Databricks, the company founded by the creators of Apache Spark, has formed a new partnership with SAP. The companies have collaborated on a Databricks-certified Apache Spark distribution offering for the SAP HANA platform.
The Databricks-certified distribution offering for SAP HANA contains the Spark processing engine that works with any Hadoop distribution out of the box, providing a complete data store and processing layer for Hadoop. This production-ready distribution offering is the first result of Databrick’s new partnership with SAP.
“SAP HANA is both an incredibly powerful and fast analytics engine, as well as a repository for some of the most valuable enterprise data by virtue of the enterprise applications that it helps run,” said Ion Stoica, CEO of Databricks. “This integration will help enable the large and growing community of Hadoop and Spark developers and applications to harness these capabilities immediately via Spark as well as extend the reach of SAP HANA.”
SAP HANA integrated with Spark will help enable real-time applications and interactive analysis across corporate application data with content stored in Hadoop Distributed File System (HDFS). Developers and data scientists developing on Spark can also benefit from end-to-end data processing acceleration in SAP HANA by leveraging its comprehensive suite of in-memory engines and libraries for transactional applications, analytics, predictive, machine learning, text, graph and geospatial analysis. This helps simplify the integration of mission-critical applications with contextual data stored in Hadoop-like data stores. As a result, in-memory computation is enabled to happen where data resides and can help minimize costly and time-consuming data movement.
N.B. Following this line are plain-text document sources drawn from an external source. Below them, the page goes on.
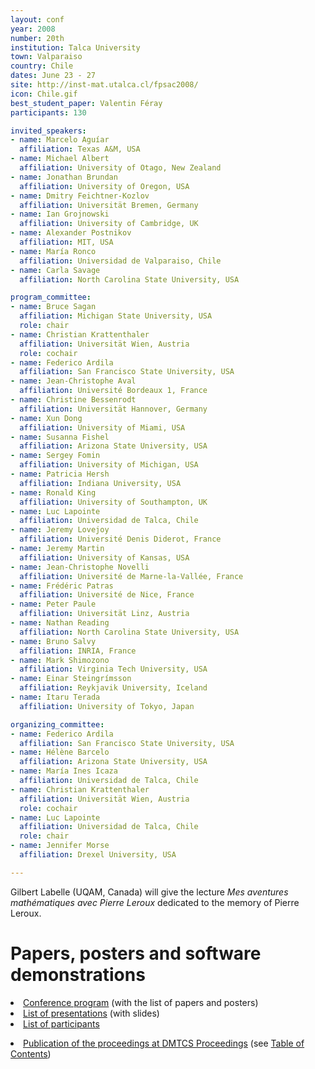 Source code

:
 ```yaml
---
layout: conf
year: 2008
number: 20th
institution: Talca University
town: Valparaiso
country: Chile
dates: June 23 - 27
site: http://inst-mat.utalca.cl/fpsac2008/
icon: Chile.gif
best_student_paper: Valentin Féray
participants: 130

invited_speakers:
- name: Marcelo Aguíar
  affiliation: Texas A&M, USA
- name: Michael Albert
  affiliation: University of Otago, New Zealand
- name: Jonathan Brundan
  affiliation: University of Oregon, USA
- name: Dmitry Feichtner-Kozlov
  affiliation: Universität Bremen, Germany
- name: Ian Grojnowski
  affiliation: University of Cambridge, UK
- name: Alexander Postnikov
  affiliation: MIT, USA
- name: María Ronco
  affiliation: Universidad de Valparaiso, Chile
- name: Carla Savage
  affiliation: North Carolina State University, USA

program_committee:
- name: Bruce Sagan
  affiliation: Michigan State University, USA
  role: chair
- name: Christian Krattenthaler
  affiliation: Universität Wien, Austria
  role: cochair
- name: Federico Ardila
  affiliation: San Francisco State University, USA
- name: Jean-Christophe Aval
  affiliation: Université Bordeaux 1, France
- name: Christine Bessenrodt
  affiliation: Universität Hannover, Germany
- name: Xun Dong
  affiliation: University of Miami, USA
- name: Susanna Fishel
  affiliation: Arizona State University, USA
- name: Sergey Fomin
  affiliation: University of Michigan, USA
- name: Patricia Hersh
  affiliation: Indiana University, USA
- name: Ronald King
  affiliation: University of Southampton, UK
- name: Luc Lapointe
  affiliation: Universidad de Talca, Chile
- name: Jeremy Lovejoy
  affiliation: Université Denis Diderot, France
- name: Jeremy Martin
  affiliation: University of Kansas, USA
- name: Jean-Christophe Novelli
  affiliation: Université de Marne-la-Vallée, France
- name: Frédéric Patras
  affiliation: Université de Nice, France
- name: Peter Paule
  affiliation: Universität Linz, Austria
- name: Nathan Reading
  affiliation: North Carolina State University, USA
- name: Bruno Salvy
  affiliation: INRIA, France
- name: Mark Shimozono
  affiliation: Virginia Tech University, USA
- name: Einar Steingrímsson
  affiliation: Reykjavik University, Iceland
- name: Itaru Terada
  affiliation: University of Tokyo, Japan

organizing_committee:
- name: Federico Ardila
  affiliation: San Francisco State University, USA
- name: Hélène Barcelo
  affiliation: Arizona State University, USA
- name: María Ines Icaza
  affiliation: Universidad de Talca, Chile
- name: Christian Krattenthaler
  affiliation: Universität Wien, Austria
  role: cochair
- name: Luc Lapointe
  affiliation: Universidad de Talca, Chile
  role: chair
- name: Jennifer Morse
  affiliation: Drexel University, USA

---
```


Gilbert Labelle (UQAM, Canada) will give the lecture <em>Mes aventures mathématiques avec Pierre Leroux</em> dedicated to the memory of Pierre Leroux. 

# Papers, posters and software demonstrations

<li><A HREF="SITE08/schedule2.htm">Conference program</A> (with the list of papers and posters)
<li><A HREF="SITE08/marco_centro_slides.html">List of presentations</A> (with slides)
<li><A HREF="participants.html">List of participants</A>
<p></p>
<li><A HREF="http://www.dmtcs.org/dmtcs-ojs/index.php/proceedings/issue/view/100">Publication of the proceedings at DMTCS Proceedings</A> 
    (see <A HREF="http://www.dmtcs.org/dmtcs-ojs/index.php/proceedings/issue/view/100/showToc">Table of Contents</A>)
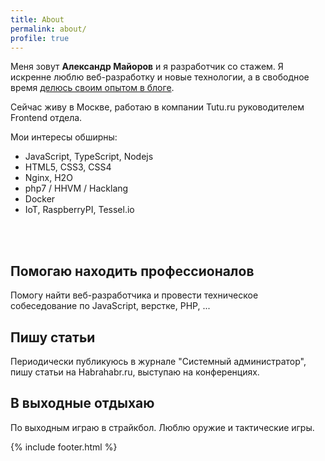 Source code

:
 ```yaml
---
title: About
permalink: about/
profile: true
---
```


Меня зовут **Александр Майоров** и я разработчик со стажем. Я искренне люблю веб-разработку и новые технологии, а в свободное время [делюсь своим опытом в блоге](https://medium.com/@frontman).

Сейчас живу в Москве, работаю в компании Tutu.ru руководителем Frontend отдела.

Мои интересы обширны:

- JavaScript, TypeScript, Nodejs
- HTML5, CSS3, CSS4
- Nginx, H2O
- php7 / HHVM / Hacklang
- Docker
- IoT, RaspberryPI, Tessel.io

<br><br>

## Помогаю находить профессионалов
Помогу найти веб-разработчика и провести техническое собеседование по JavaScript, верстке, PHP, ...

## Пишу статьи
Периодически публикуюсь в журнале "Системный администратор", пишу статьи на Habrahabr.ru, выступаю на конференциях.

## В выходные отдыхаю
По выходным играю в страйкбол. Люблю оружие и тактические игры.

{% include footer.html %}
Developers and data scientists will be enabled to more easily create a new class of applications with SAP HANA and Spark. For example, they can span data domains, such as applications that integrate inventory analysis with social media trends for retailers; combine sensor data with billing systems to deliver personalized resource and cost-saving recommendations for utilities; or converge patient data with epidemiological information to construct better staffing decisions for healthcare providers.
The full production-ready distribution offering, based on Apache Spark 1.0, is deployable in the cloud or on premise and available for immediate download from SAP at no cost at spr.ly/SAP_and_Spark.